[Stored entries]
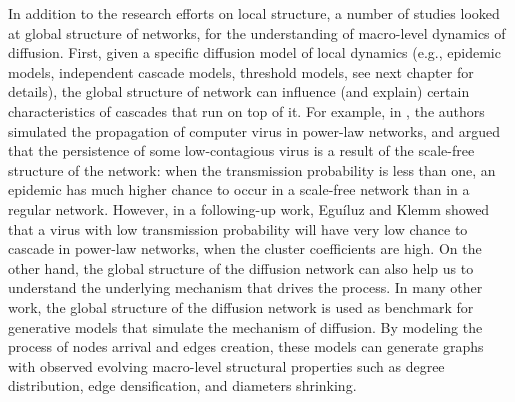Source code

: \documentclass[phd,tocprelim]{cornell}
\begin{document}
In addition to the research efforts on local structure, a number of studies looked at global structure of networks, for the understanding of macro-level dynamics of diffusion. First, given a specific diffusion model of local dynamics (e.g., epidemic models, independent cascade models, threshold models, see next chapter for details), the global structure of network can influence (and explain) certain characteristics of cascades that run on top of it. For example,
in \cite{pastor-satorras01}, the authors simulated the propagation of computer
virus in power-law networks, and argued that the persistence of some low-contagious
virus is a result of the scale-free structure of the network: when the transmission probability is less than one, an epidemic has much higher chance to occur in a scale-free network than in a regular network. 
However, in a following-up work\cite{Eguiluz-2002}, Egu\'{i}luz and Klemm showed that a virus with low transmission probability will have very low chance to cascade in power-law networks, when the cluster coefficients are high. On the other hand, the global structure of the diffusion network can also help us to understand the underlying mechanism that drives the process.
In many other work, the global structure of the diffusion network is used as benchmark for generative models that simulate the mechanism of diffusion\cite{Eguiluz-2002,Gruhl-2004,Nowell-2008}. By modeling the process of nodes arrival and edges creation, these models can generate graphs with observed evolving macro-level structural properties such as degree distribution, edge densification, and diameters shrinking.

\end{document}

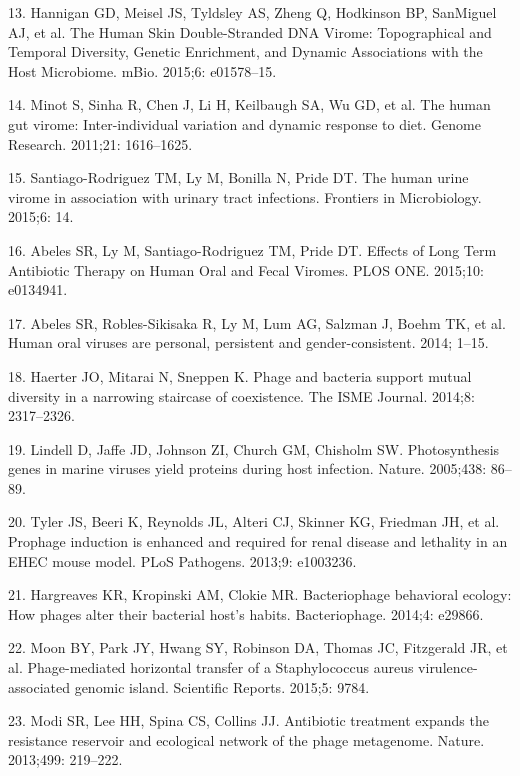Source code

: \documentclass[12pt,]{article}
\begin{document}
\hypertarget{ref-Hannigan:2015fz}{}
13. Hannigan GD, Meisel JS, Tyldsley AS, Zheng Q, Hodkinson BP,
SanMiguel AJ, et al. The Human Skin Double-Stranded DNA Virome:
Topographical and Temporal Diversity, Genetic Enrichment, and Dynamic
Associations with the Host Microbiome. mBio. 2015;6: e01578--15.

\hypertarget{ref-Minot:2011ez}{}
14. Minot S, Sinha R, Chen J, Li H, Keilbaugh SA, Wu GD, et al. The
human gut virome: Inter-individual variation and dynamic response to
diet. Genome Research. 2011;21: 1616--1625.

\hypertarget{ref-SantiagoRodriguez:2015gd}{}
15. Santiago-Rodriguez TM, Ly M, Bonilla N, Pride DT. The human urine
virome in association with urinary tract infections. Frontiers in
Microbiology. 2015;6: 14.

\hypertarget{ref-Abeles:2015dy}{}
16. Abeles SR, Ly M, Santiago-Rodriguez TM, Pride DT. Effects of Long
Term Antibiotic Therapy on Human Oral and Fecal Viromes. PLOS ONE.
2015;10: e0134941.

\hypertarget{ref-Abeles:2014kj}{}
17. Abeles SR, Robles-Sikisaka R, Ly M, Lum AG, Salzman J, Boehm TK, et
al. Human oral viruses are personal, persistent and gender-consistent.
2014; 1--15.

\hypertarget{ref-Haerter:2014ii}{}
18. Haerter JO, Mitarai N, Sneppen K. Phage and bacteria support mutual
diversity in a narrowing staircase of coexistence. The ISME Journal.
2014;8: 2317--2326.

\hypertarget{ref-Lindell:2005gz}{}
19. Lindell D, Jaffe JD, Johnson ZI, Church GM, Chisholm SW.
Photosynthesis genes in marine viruses yield proteins during host
infection. Nature. 2005;438: 86--89.

\hypertarget{ref-Tyler:2013fl}{}
20. Tyler JS, Beeri K, Reynolds JL, Alteri CJ, Skinner KG, Friedman JH,
et al. Prophage induction is enhanced and required for renal disease and
lethality in an EHEC mouse model. PLoS Pathogens. 2013;9: e1003236.

\hypertarget{ref-Hargreaves:2014ja}{}
21. Hargreaves KR, Kropinski AM, Clokie MR. Bacteriophage behavioral
ecology: How phages alter their bacterial host's habits. Bacteriophage.
2014;4: e29866.

\hypertarget{ref-Moon:2015fa}{}
22. Moon BY, Park JY, Hwang SY, Robinson DA, Thomas JC, Fitzgerald JR,
et al. Phage-mediated horizontal transfer of a Staphylococcus aureus
virulence-associated genomic island. Scientific Reports. 2015;5: 9784.

\hypertarget{ref-Modi:2013fi}{}
23. Modi SR, Lee HH, Spina CS, Collins JJ. Antibiotic treatment expands
the resistance reservoir and ecological network of the phage metagenome.
Nature. 2013;499: 219--222.
\end{document}
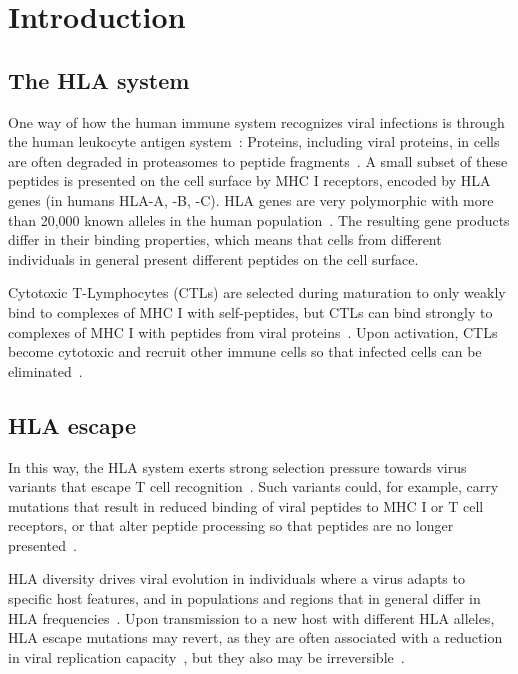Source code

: \documentclass{bioinfo}
\begin{document}
\maketitle
\sloppy
\section{Introduction}
\subsection{The HLA system}

One way of how the human immune system recognizes viral infections is through the human leukocyte antigen system~\citep{Germain1994}: Proteins, including viral proteins, in cells are often degraded in proteasomes to peptide fragments~\citep{Goldberg2002}. A small subset of these peptides is presented on the cell surface by MHC I receptors, encoded by HLA genes (in humans HLA-A, -B, -C). HLA genes are very polymorphic with more than 20,000 known alleles in the human population~\citep{Robinson2014}. The resulting gene products differ in their binding properties, which means that cells from different individuals in general present different peptides on the cell surface.

Cytotoxic T-Lymphocytes (CTLs) are selected during maturation to only weakly bind to complexes of MHC I with self-peptides, but CTLs can bind strongly to complexes of MHC I with peptides from viral proteins~\citep{Murata2007}. Upon activation, CTLs become cytotoxic and recruit other immune cells so that infected cells can be eliminated~\citep{Harty2000}.

\subsection{HLA escape}
In this way, the HLA system exerts strong selection pressure towards virus variants that escape T cell recognition~\citep{Borrow1997}. Such variants could, for example, carry mutations that result in reduced binding of viral peptides to MHC I or T cell receptors, or that alter peptide processing so that peptides are no longer presented~\citep{Yewdell2002}.

HLA diversity drives viral evolution in individuals where a virus adapts to specific host features, and in populations and regions that in general differ in HLA frequencies~\citep{Kawashima2009}. Upon transmission to a new host with different HLA alleles, HLA escape mutations may revert, as they are often associated with a reduction in viral replication capacity~\citep{Matthews2008}, but they also may be irreversible~\citep{Kawashima2009}.
\end{document}
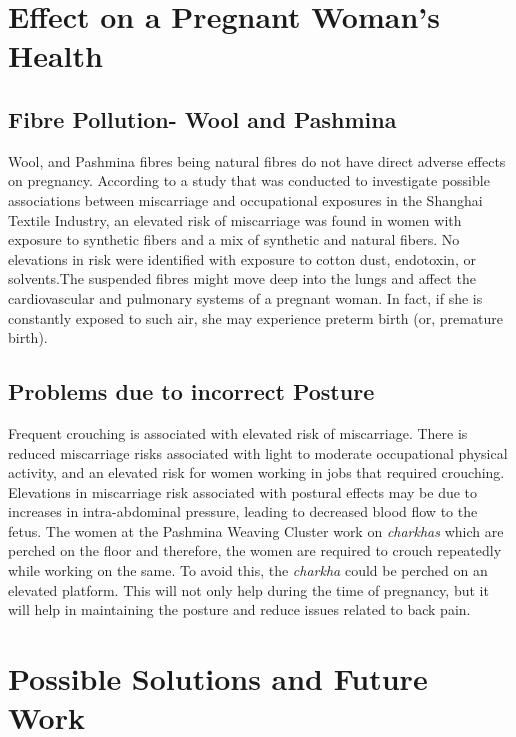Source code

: \documentclass[journal]{IEEEtran}
\begin{document}
\section{Effect on a Pregnant Woman's Health}
\subsection{Fibre Pollution- Wool and Pashmina} 
Wool, and Pashmina fibres being natural fibres do not have direct adverse effects on pregnancy. According to a study that was conducted to investigate possible associations between miscarriage and occupational exposures in the Shanghai Textile Industry, an elevated risk of miscarriage was found in women with exposure to synthetic fibers and a mix of synthetic and natural fibers. No elevations in risk were identified with exposure to cotton dust, endotoxin, or solvents.The suspended fibres might move deep into the lungs and affect the cardiovascular and pulmonary systems of a pregnant woman. In fact, if she is constantly exposed to such air, she may experience preterm birth (or, premature birth).

\subsection{Problems due to incorrect Posture}
Frequent crouching is associated with elevated risk of miscarriage.
There is reduced miscarriage risks associated with light to moderate occupational physical activity, and an elevated risk for women working in jobs that required crouching. Elevations in miscarriage risk associated with postural effects may be due to increases in intra-abdominal pressure, leading to decreased blood flow to the fetus. The women at the Pashmina Weaving Cluster work on \textit{charkhas} which are perched on the floor and therefore, the women are required to crouch repeatedly while working on the same. To avoid this, the \textit{charkha} could be perched on an elevated platform. This will not only help during the time of pregnancy, but it will help in maintaining the posture and reduce issues related to back pain.


\section{Possible Solutions and Future Work}
\end{document}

- Task -
Would you copy every line of the entries that includes the word "Wool"?

- Result of this exercise -
\subsection{Fibre Pollution- Wool and Pashmina} 
Wool, and Pashmina fibres being natural fibres do not have direct adverse effects on pregnancy. According to a study that was conducted to investigate possible associations between miscarriage and occupational exposures in the Shanghai Textile Industry, an elevated risk of miscarriage was found in women with exposure to synthetic fibers and a mix of synthetic and natural fibers. No elevations in risk were identified with exposure to cotton dust, endotoxin, or solvents.The suspended fibres might move deep into the lungs and affect the cardiovascular and pulmonary systems of a pregnant woman. In fact, if she is constantly exposed to such air, she may experience preterm birth (or, premature birth).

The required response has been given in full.